_DATA EXCERPTS_.

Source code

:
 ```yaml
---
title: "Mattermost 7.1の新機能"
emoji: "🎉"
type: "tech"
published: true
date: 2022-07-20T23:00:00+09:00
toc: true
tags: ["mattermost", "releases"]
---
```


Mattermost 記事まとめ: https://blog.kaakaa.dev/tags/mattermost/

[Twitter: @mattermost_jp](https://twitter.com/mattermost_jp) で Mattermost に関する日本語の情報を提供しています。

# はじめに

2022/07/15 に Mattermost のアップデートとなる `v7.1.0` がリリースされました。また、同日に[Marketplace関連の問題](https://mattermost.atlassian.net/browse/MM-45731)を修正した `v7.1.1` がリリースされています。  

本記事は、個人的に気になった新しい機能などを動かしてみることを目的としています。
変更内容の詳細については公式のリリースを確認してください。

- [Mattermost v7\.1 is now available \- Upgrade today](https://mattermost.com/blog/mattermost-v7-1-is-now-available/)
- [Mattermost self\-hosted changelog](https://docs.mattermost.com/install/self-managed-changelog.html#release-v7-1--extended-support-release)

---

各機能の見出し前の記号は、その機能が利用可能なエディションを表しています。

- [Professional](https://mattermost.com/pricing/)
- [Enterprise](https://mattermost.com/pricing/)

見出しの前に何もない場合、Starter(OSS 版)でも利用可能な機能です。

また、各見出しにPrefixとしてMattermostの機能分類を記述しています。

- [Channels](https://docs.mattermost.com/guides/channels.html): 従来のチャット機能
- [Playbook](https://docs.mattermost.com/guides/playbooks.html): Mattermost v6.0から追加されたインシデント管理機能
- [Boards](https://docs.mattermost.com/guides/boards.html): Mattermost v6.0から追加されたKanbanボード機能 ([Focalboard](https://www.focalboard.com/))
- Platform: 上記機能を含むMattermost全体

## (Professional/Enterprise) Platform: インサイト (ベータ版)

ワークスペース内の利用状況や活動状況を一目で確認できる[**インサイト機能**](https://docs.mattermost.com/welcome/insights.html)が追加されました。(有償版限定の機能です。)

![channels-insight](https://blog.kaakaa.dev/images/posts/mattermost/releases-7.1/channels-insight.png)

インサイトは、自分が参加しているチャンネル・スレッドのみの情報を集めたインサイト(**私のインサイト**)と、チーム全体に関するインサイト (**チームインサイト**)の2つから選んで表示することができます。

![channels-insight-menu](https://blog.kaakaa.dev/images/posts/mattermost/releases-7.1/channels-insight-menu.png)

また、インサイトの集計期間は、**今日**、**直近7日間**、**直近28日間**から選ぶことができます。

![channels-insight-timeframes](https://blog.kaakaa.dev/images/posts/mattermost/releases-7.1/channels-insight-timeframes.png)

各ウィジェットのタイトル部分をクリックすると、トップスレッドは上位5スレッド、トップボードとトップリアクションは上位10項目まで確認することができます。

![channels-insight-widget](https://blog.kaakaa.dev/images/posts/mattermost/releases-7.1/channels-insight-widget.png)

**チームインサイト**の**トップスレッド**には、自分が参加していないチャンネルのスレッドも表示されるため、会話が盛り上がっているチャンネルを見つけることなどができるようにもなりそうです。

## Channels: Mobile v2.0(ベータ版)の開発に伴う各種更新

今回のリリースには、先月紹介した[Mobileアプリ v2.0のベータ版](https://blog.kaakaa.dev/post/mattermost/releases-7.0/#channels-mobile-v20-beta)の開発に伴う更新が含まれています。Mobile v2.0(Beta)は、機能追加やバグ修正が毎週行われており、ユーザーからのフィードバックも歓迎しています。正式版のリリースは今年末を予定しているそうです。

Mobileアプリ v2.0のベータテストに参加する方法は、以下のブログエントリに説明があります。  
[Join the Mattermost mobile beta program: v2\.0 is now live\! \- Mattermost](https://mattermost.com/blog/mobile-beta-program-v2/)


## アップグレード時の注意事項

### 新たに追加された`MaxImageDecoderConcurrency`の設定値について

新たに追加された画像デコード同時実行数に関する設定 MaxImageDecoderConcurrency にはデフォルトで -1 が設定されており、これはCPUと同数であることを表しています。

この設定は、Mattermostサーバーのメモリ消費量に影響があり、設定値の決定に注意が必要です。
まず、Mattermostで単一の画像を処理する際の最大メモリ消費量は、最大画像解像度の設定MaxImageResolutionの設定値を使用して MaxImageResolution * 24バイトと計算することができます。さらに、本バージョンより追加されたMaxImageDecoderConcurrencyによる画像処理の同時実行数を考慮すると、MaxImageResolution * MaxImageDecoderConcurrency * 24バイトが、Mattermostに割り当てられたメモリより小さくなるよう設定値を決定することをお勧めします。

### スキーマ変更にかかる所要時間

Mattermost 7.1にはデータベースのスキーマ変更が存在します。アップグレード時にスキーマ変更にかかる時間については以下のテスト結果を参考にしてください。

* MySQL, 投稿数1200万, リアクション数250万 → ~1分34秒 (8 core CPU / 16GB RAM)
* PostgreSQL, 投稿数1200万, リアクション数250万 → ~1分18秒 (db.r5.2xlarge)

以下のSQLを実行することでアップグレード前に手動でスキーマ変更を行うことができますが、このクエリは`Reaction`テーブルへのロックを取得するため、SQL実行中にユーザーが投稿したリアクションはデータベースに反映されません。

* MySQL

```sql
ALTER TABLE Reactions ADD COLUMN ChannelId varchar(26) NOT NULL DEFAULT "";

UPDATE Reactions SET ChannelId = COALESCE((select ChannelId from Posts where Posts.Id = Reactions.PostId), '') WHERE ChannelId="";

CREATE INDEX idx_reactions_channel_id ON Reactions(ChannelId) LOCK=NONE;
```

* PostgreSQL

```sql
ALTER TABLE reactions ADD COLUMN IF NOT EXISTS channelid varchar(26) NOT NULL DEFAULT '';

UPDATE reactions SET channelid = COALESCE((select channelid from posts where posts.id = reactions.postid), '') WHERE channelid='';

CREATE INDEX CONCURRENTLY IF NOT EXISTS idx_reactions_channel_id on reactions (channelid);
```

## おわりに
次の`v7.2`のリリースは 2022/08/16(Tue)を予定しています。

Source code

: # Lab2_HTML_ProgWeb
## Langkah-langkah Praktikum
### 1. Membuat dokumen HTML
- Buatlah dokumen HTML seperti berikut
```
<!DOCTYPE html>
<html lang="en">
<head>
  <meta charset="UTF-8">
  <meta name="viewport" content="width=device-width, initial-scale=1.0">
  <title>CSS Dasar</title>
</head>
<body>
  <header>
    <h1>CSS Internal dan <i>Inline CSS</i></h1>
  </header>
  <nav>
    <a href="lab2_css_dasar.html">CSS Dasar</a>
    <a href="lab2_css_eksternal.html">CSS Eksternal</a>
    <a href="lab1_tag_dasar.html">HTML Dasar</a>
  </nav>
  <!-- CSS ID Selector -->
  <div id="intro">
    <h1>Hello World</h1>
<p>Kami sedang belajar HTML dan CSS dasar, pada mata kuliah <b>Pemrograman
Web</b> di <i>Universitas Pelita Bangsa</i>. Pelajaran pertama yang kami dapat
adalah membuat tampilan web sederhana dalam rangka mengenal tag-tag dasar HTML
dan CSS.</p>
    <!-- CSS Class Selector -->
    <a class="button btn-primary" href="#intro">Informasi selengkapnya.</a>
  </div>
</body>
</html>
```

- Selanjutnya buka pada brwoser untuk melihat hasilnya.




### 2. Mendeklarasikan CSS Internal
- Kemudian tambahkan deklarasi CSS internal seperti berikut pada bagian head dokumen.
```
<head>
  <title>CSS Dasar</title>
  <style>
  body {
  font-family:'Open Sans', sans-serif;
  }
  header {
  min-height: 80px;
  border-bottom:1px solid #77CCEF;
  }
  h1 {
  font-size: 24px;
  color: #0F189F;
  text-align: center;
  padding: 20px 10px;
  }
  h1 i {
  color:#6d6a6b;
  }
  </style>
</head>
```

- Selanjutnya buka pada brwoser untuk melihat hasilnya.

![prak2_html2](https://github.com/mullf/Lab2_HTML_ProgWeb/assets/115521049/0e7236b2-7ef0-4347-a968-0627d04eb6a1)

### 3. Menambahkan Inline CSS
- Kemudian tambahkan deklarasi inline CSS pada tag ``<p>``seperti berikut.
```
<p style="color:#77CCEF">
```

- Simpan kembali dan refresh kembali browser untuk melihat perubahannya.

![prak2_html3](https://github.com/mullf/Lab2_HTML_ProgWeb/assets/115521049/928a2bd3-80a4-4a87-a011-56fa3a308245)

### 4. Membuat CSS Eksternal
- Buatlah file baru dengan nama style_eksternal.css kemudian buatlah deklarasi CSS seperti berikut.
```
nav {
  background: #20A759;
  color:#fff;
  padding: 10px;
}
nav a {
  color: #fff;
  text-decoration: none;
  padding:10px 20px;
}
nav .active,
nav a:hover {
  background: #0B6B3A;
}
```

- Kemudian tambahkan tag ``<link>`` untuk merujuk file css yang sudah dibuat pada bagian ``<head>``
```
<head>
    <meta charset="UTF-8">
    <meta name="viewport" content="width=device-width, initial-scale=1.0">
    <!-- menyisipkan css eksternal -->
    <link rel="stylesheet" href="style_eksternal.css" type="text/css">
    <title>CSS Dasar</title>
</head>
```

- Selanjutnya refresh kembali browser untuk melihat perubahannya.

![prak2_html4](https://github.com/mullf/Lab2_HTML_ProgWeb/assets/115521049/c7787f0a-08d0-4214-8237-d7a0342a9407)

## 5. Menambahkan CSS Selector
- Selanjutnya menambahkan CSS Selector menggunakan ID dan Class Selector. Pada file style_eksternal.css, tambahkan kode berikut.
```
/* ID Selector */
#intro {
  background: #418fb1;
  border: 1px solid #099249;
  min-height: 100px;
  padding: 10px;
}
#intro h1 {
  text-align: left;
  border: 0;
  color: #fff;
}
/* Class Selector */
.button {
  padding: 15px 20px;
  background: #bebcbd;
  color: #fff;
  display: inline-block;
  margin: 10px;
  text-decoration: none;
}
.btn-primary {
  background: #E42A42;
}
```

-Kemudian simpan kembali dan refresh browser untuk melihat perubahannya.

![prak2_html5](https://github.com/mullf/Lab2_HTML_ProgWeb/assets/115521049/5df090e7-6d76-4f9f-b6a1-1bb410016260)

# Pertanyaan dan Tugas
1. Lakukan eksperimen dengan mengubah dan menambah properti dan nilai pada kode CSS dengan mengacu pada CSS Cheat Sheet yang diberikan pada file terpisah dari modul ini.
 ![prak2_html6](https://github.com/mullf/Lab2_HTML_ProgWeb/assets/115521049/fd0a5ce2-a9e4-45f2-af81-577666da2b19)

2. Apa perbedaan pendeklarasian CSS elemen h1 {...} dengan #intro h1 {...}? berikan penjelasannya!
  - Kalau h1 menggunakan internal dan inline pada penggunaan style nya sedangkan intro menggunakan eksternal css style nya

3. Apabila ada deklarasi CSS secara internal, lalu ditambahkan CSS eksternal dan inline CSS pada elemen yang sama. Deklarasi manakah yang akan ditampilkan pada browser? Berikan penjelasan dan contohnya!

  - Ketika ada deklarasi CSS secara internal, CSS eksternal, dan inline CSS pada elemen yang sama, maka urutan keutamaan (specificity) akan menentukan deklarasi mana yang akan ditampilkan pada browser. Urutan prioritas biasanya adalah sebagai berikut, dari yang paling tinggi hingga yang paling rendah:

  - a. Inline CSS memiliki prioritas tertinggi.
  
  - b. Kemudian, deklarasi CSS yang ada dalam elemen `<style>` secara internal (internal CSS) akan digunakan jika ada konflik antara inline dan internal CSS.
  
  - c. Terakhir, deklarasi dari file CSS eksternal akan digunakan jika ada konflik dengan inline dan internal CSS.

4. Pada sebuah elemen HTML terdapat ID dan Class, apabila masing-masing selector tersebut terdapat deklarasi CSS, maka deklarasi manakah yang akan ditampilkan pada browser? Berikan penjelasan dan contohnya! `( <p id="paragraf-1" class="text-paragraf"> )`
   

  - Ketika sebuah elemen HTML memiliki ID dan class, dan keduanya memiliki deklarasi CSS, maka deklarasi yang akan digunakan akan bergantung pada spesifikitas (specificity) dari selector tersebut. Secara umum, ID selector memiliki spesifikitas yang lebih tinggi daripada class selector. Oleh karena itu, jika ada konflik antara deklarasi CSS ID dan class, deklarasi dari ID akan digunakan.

_WORK ITEM_. Sift through the material above and copy each line that holds "ditampilkan".

_FINAL ANSWER_.
3. Apabila ada deklarasi CSS secara internal, lalu ditambahkan CSS eksternal dan inline CSS pada elemen yang sama. Deklarasi manakah yang akan ditampilkan pada browser? Berikan penjelasan dan contohnya!
  - Ketika ada deklarasi CSS secara internal, CSS eksternal, dan inline CSS pada elemen yang sama, maka urutan keutamaan (specificity) akan menentukan deklarasi mana yang akan ditampilkan pada browser. Urutan prioritas biasanya adalah sebagai berikut, dari yang paling tinggi hingga yang paling rendah:
4. Pada sebuah elemen HTML terdapat ID dan Class, apabila masing-masing selector tersebut terdapat deklarasi CSS, maka deklarasi manakah yang akan ditampilkan pada browser? Berikan penjelasan dan contohnya! `( <p id="paragraf-1" class="text-paragraf"> )`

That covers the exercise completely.